In that case, either DataCollator or input IDs might be incorrect. Here’s some safe code.
# pip install -U transformers accelerate datasets huggingface_hub[hf_xet] trackio
# Minimal, safe baseline for token→token seq2seq (e.g., protein tokens).
from datasets import Dataset
from transformers import (
AutoTokenizer, AutoModelForSeq2SeqLM,
DataCollatorForSeq2Seq,
Seq2SeqTrainingArguments, Seq2SeqTrainer,
EarlyStoppingCallback,
)
from transformers.integrations import TrackioCallback
import torch
import numpy as np
import random
def set_seed(s=13):
random.seed(s); np.random.seed(s); torch.manual_seed(s)
if torch.cuda.is_available(): torch.cuda.manual_seed_all(s)
set_seed()
# --- toy tokenized protein-like pairs (replace with your data) ---
def join(chars): return " ".join(list(chars))
pairs = [
dict(src=join("dvavqavvvvyvyyvvvvqvvqcvllllvvvvvvvvvcy"),
tgt="10 8 2 18 13 9 12 15 15 5 12 19 3 9 14 7 3 17 13 12"),
]*40
raw = Dataset.from_list(pairs).train_test_split(test_size=0.1, seed=0)
# --- model + tokenizer ---
model_name = "t5-small" # swap with your pretrained protein T5
tok = AutoTokenizer.from_pretrained(model_name, use_fast=True)
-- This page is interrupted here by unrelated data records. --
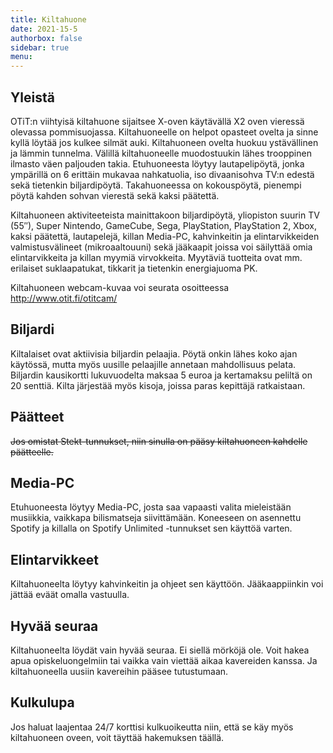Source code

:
 ```yaml
---
title: Kiltahuone
date: 2021-15-5
authorbox: false
sidebar: true
menu:
---
```


## Yleistä
OTiT:n viihtyisä kiltahuone sijaitsee X-oven käytävällä X2 oven vieressä olevassa pommisuojassa. Kiltahuoneelle on helpot opasteet ovelta ja sinne kyllä löytää jos kulkee silmät auki. Kiltahuoneen ovelta huokuu ystävällinen ja lämmin tunnelma. Välillä kiltahuoneelle muodostuukin lähes trooppinen ilmasto väen paljouden takia. Etuhuoneesta löytyy lautapelipöytä, jonka ympärillä on 6 erittäin mukavaa nahkatuolia, iso divaanisohva TV:n edestä sekä tietenkin biljardipöytä. Takahuoneessa on kokouspöytä, pienempi pöytä kahden sohvan vierestä sekä kaksi päätettä.

Kiltahuoneen aktiviteeteista mainittakoon biljardipöytä, yliopiston suurin TV (55″), Super Nintendo, GameCube, Sega, PlayStation, PlayStation 2, Xbox, kaksi päätettä, lautapelejä, killan Media-PC, kahvinkeitin ja elintarvikkeiden valmistusvälineet (mikroaaltouuni) sekä jääkaapit joissa voi säilyttää omia elintarvikkeita ja killan myymiä virvokkeita. Myytäviä tuotteita ovat mm. erilaiset suklaapatukat, tikkarit ja tietenkin energiajuoma PK.

Kiltahuoneen webcam-kuvaa voi seurata osoitteessa http://www.otit.fi/otitcam/

## Biljardi
Kiltalaiset ovat aktiivisia biljardin pelaajia. Pöytä onkin lähes koko ajan käytössä, mutta myös uusille pelaajille annetaan mahdollisuus pelata. Biljardin kausikortti lukuvuodelta maksaa 5 euroa ja kertamaksu peliltä on 20 senttiä. Kilta järjestää myös kisoja, joissa paras kepittäjä ratkaistaan.

## Päätteet
~~Jos omistat Stekt-tunnukset, niin sinulla on pääsy kiltahuoneen kahdelle päätteelle.~~

## Media-PC
Etuhuoneesta löytyy Media-PC, josta saa vapaasti valita mieleistään musiikkia, vaikkapa bilismatseja siivittämään. Koneeseen on asennettu Spotify ja killalla on Spotify Unlimited -tunnukset sen käyttöä varten.

## Elintarvikkeet
Kiltahuoneelta löytyy kahvinkeitin ja ohjeet sen käyttöön. Jääkaappiinkin voi jättää eväät omalla vastuulla.

## Hyvää seuraa
Kiltahuoneelta löydät vain hyvää seuraa. Ei siellä mörköjä ole. Voit hakea apua opiskeluongelmiin tai vaikka vain viettää aikaa kavereiden kanssa. Ja kiltahuoneella uusiin kavereihin pääsee tutustumaan.

## Kulkulupa
Jos haluat laajentaa 24/7 korttisi kulkuoikeutta niin, että se käy myös kiltahuoneen oveen, voit täyttää hakemuksen täällä.
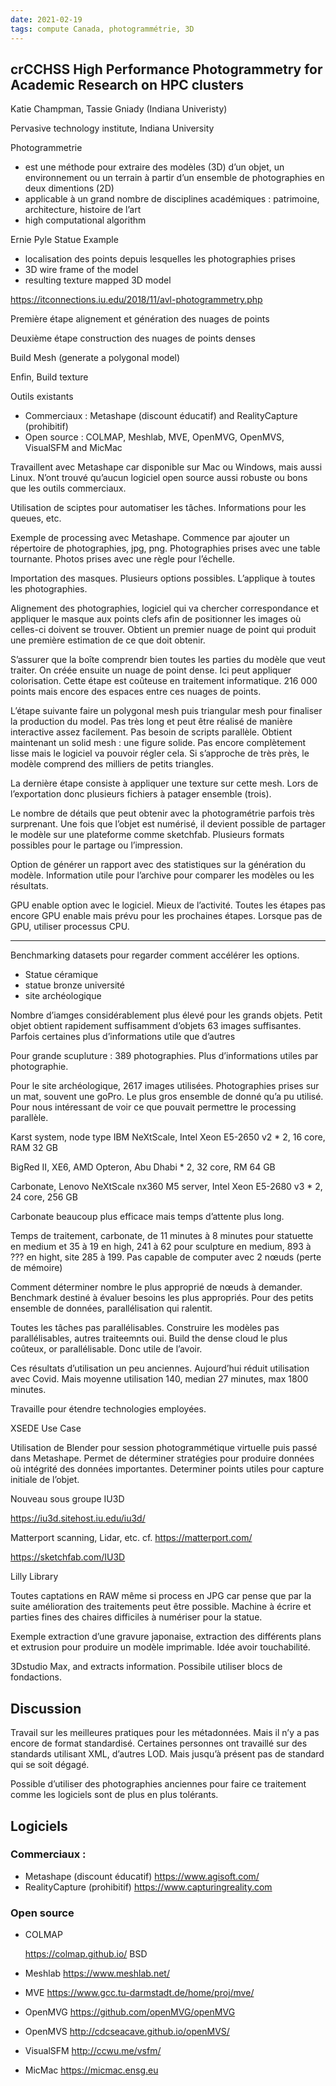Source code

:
```yaml
---
date: 2021-02-19
tags: compute Canada, photogrammétrie, 3D
---
```




## crCCHSS High Performance Photogrammetry for Academic Research on HPC clusters

Katie Champman, Tassie Gniady (Indiana Univeristy)

Pervasive technology institute, Indiana University

Photogrammetrie

- est une méthode pour extraire des modèles (3D) d’un objet, un environnement ou un terrain à partir d’un ensemble de photographies en deux dimentions (2D)
- applicable à un grand nombre de disciplines académiques : patrimoine, architecture, histoire de l’art
- high computational algorithm

Ernie Pyle Statue Example

- localisation des points depuis lesquelles les photographies prises
- 3D wire frame of the model
- resulting texture mapped 3D model

https://itconnections.iu.edu/2018/11/avl-photogrammetry.php

Première étape alignement et génération des nuages de points

Deuxième étape construction des nuages de points denses

Build Mesh (generate a polygonal model)

Enfin, Build texture

Outils existants

- Commerciaux : Metashape (discount éducatif) and RealityCapture (prohibitif)
- Open source : COLMAP, Meshlab, MVE, OpenMVG, OpenMVS, VisualSFM and MicMac

Travaillent avec Metashape car disponible sur Mac ou Windows, mais aussi Linux. N’ont trouvé qu’aucun logiciel open source aussi robuste ou bons que les outils commerciaux.

Utilisation de sciptes pour automatiser les tâches. Informations pour les queues, etc.

Exemple de processing avec Metashape. Commence par ajouter un répertoire de photographies, jpg, png. Photographies prises avec une table tournante. Photos prises avec une règle pour l’échelle.

Importation des masques. Plusieurs options possibles. L’applique à toutes les photographies.

Alignement des photographies, logiciel qui va chercher correspondance et appliquer le masque aux points clefs afin de positionner les images où celles-ci doivent se trouver. Obtient un premier nuage de point qui produit une première estimation de ce que doit obtenir.

S’assurer que la boîte comprendr bien toutes les parties du modèle que veut traiter. On créée ensuite un nuage de point dense. Ici peut appliquer colorisation. Cette étape est coûteuse en traitement informatique. 216 000 points mais encore des espaces entre ces nuages de points.

L’étape suivante faire un polygonal mesh puis triangular mesh pour finaliser la production du model. Pas très long et peut être réalisé de manière interactive assez facilement. Pas besoin de scripts parallèle. Obtient maintenant un solid mesh : une figure solide. Pas encore complètement lisse mais le logiciel va pouvoir régler cela. Si s’approche de très près, le modèle comprend des milliers de petits triangles.

La dernière étape consiste à appliquer une texture sur cette mesh. Lors de l’exportation donc plusieurs fichiers à patager ensemble (trois).

Le nombre de détails que peut obtenir avec la photogramétrie parfois très surprenant. Une fois que l’objet est numérisé, il devient possible de partager le modèle sur une plateforme comme sketchfab. Plusieurs formats possibles pour le partage ou l’impression.

Option de générer un rapport avec des statistiques sur la génération du modèle. Information utile pour l’archive pour comparer les modèles ou les résultats.

GPU enable option avec le logiciel. Mieux de l’activité. Toutes les étapes pas encore GPU enable mais prévu pour les prochaines étapes. Lorsque pas de GPU, utiliser processus CPU.

---

Benchmarking datasets pour regarder comment accélérer les options.

- Statue céramique
- statue bronze université
- site archéologique

Nombre d’iamges considérablement plus élevé pour les grands objets. Petit objet obtient rapidement suffisamment d’objets 63 images suffisantes. Parfois certaines plus d’informations utile que d’autres

Pour grande scupluture : 389 photographies. Plus d’informations utiles par photographie.

Pour le site archéologique, 2617 images utilisées. Photographies prises sur un mat, souvent une goPro. Le plus gros ensemble de donné qu’a pu utilisé. Pour nous intéressant de voir ce que pouvait permettre le processing parallèle.

Karst system, node type IBM NeXtScale, Intel Xeon E5-2650 v2 * 2, 16 core, RAM 32 GB

BigRed II, XE6, AMD Opteron, Abu Dhabi * 2, 32 core, RM 64 GB

Carbonate, Lenovo NeXtScale nx360 M5 server, Intel Xeon E5-2680 v3 * 2, 24 core, 256 GB

Carbonate beaucoup plus efficace mais temps d’attente plus long.

Temps de traitement, carbonate, de 11 minutes à 8 minutes pour statuette en medium et 35 à 19 en high, 241 à 62 pour sculpture en medium, 893 à ??? en hight, site 285 à 199. Pas capable de computer avec 2 nœuds (perte de mémoire)

Comment déterminer nombre le plus approprié de nœuds à demander. Benchmark destiné à évaluer besoins les plus appropriés. Pour des petits ensemble de données, parallélisation qui ralentit.

Toutes les tâches pas parallélisables. Construire les modèles pas parallélisables, autres traiteemnts oui. Build the dense cloud le plus coûteux, or parallélisable. Donc utile de l’avoir.

Ces résultats d’utilisation un peu anciennes. Aujourd’hui réduit utilisation avec Covid. Mais moyenne utilisation 140, median 27 minutes, max 1800 minutes.

Travaille pour étendre technologies employées.

XSEDE Use Case

Utilisation de Blender pour session photogrammétique virtuelle puis passé dans Metashape. Permet de déterminer stratégies pour produire données où intégrité des données importantes. Determiner points utiles pour capture initiale de l’objet.

Nouveau sous groupe IU3D

https://iu3d.sitehost.iu.edu/iu3d/

Matterport scanning, Lidar, etc. cf. https://matterport.com/

https://sketchfab.com/IU3D

Lilly Library

Toutes captations en RAW même si process en JPG car pense que par la suite amélioration des traitements peut être possible. Machine à écrire et parties fines des chaires difficiles à numériser pour la statue.

Exemple extraction d’une gravure japonaise, extraction des différents plans et extrusion pour produire un modèle imprimable. Idée avoir touchabilité.

3Dstudio Max, and extracts information. Possibile utiliser blocs de fondactions.

 

## Discussion

Travail sur les meilleures pratiques pour les métadonnées. Mais il n’y a pas encore de format standardisé. Certaines personnes ont travaillé sur des standards utilisant XML, d’autres LOD. Mais jusqu’à présent pas de standard qui se soit dégagé.

Possible d’utiliser des photographies anciennes pour faire ce traitement comme les logiciels sont de plus en plus tolérants.

## Logiciels

### Commerciaux : 

- Metashape (discount éducatif)
  https://www.agisoft.com/
- RealityCapture (prohibitif)
  https://www.capturingreality.com

### Open source

- COLMAP

  https://colmap.github.io/
  BSD

- Meshlab
  https://www.meshlab.net/

- MVE
  https://www.gcc.tu-darmstadt.de/home/proj/mve/

- OpenMVG
  https://github.com/openMVG/openMVG

- OpenMVS
  http://cdcseacave.github.io/openMVS/

- VisualSFM
  http://ccwu.me/vsfm/

- MicMac
  https://micmac.ensg.eu





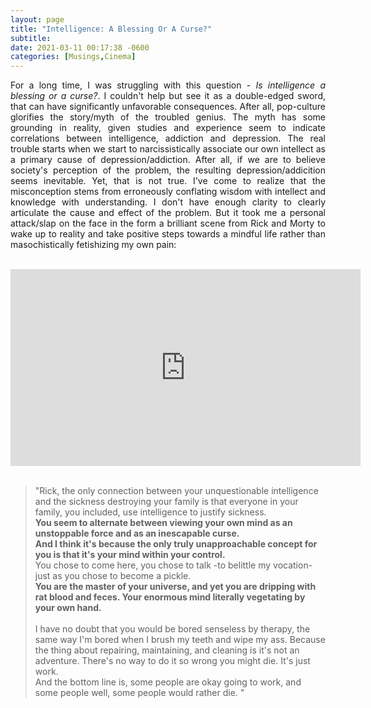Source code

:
 ```yaml
---
layout: page
title: "Intelligence: A Blessing Or A Curse?"
subtitle: 
date: 2021-03-11 00:17:38 -0600
categories: [Musings,Cinema]
---
```



<p align="justify"> For a long time, I was struggling with this question - <i>Is intelligence a blessing or a curse?</i>. I couldn't help but see it as a double-edged sword, that can have significantly unfavorable consequences. After all, pop-culture glorifies the story/myth of the troubled genius. The myth has some grounding in reality, given studies and experience seem to indicate correlations between intelligence, addiction and depression. The real trouble starts when we start to narcissistically associate our own intellect as a primary cause of depression/addiction. After all, if we are to believe society's perception of the problem, the resulting depression/addicition seems inevitable. Yet, that is not true. I've come to realize that the misconception stems from erroneously conflating wisdom with intellect and knowledge with understanding. I don't have enough clarity to clearly articulate the cause and effect of the problem. But it took me a personal attack/slap on the face in the form a brilliant scene from Rick and Morty to wake up to reality and take positive steps towards a mindful life rather than masochistically fetishizing my own pain:   </p> <br>


<center>
<iframe width="560" height="315" src="https://www.youtube.com/embed/VvB8h5LNpwA" frameborder="0" allow="accelerometer; autoplay; clipboard-write; encrypted-media; gyroscope; picture-in-picture" allowfullscreen></iframe>
</center>

<br>

<blockquote>
"Rick, the only connection between your unquestionable intelligence and the sickness destroying your family is that everyone in your family, you included, use intelligence to justify sickness. <br>
    <b>You seem to alternate between viewing your own mind as an unstoppable force and as an inescapable curse. <br>
    And I think it's because the only truly unapproachable concept for you is that it's your mind within your control. </b> <br>
    You chose to come here, you chose to talk -to belittle my vocation- just as you chose to become a pickle.  <br>
    <b>You are the master of your universe, and yet you are dripping with rat blood and feces. Your enormous mind literally vegetating by your own hand. </b> <br> <br> 
I have no doubt that you would be bored senseless by therapy, the same way I'm bored when I brush my teeth and wipe my ass. Because the thing about repairing, maintaining, and cleaning is it's not an adventure. There's no way to do it so wrong you might die. It's just work. <br> 
    And the bottom line is, some people are okay going to work, and some people well, some people would rather die. "
</blockquote>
model = AutoModelForSeq2SeqLM.from_pretrained(model_name)
# --- preprocess: build labels via text_target (no -100 here) ---
src_max, tgt_max = 128, 64
def preprocess(ex):
enc = tok(ex["src"], truncation=True, max_length=src_max)
lab = tok(text_target=ex["tgt"], truncation=True, max_length=tgt_max)
enc["labels"] = lab["input_ids"] # collator will mask pad to -100
return enc
train = raw["train"].map(preprocess, remove_columns=raw["train"].column_names)
val = raw["test"].map(preprocess, remove_columns=raw["test"].column_names)
# --- collator: masks label padding to -100 automatically ---
collator = DataCollatorForSeq2Seq(tokenizer=tok, model=model, pad_to_multiple_of=8)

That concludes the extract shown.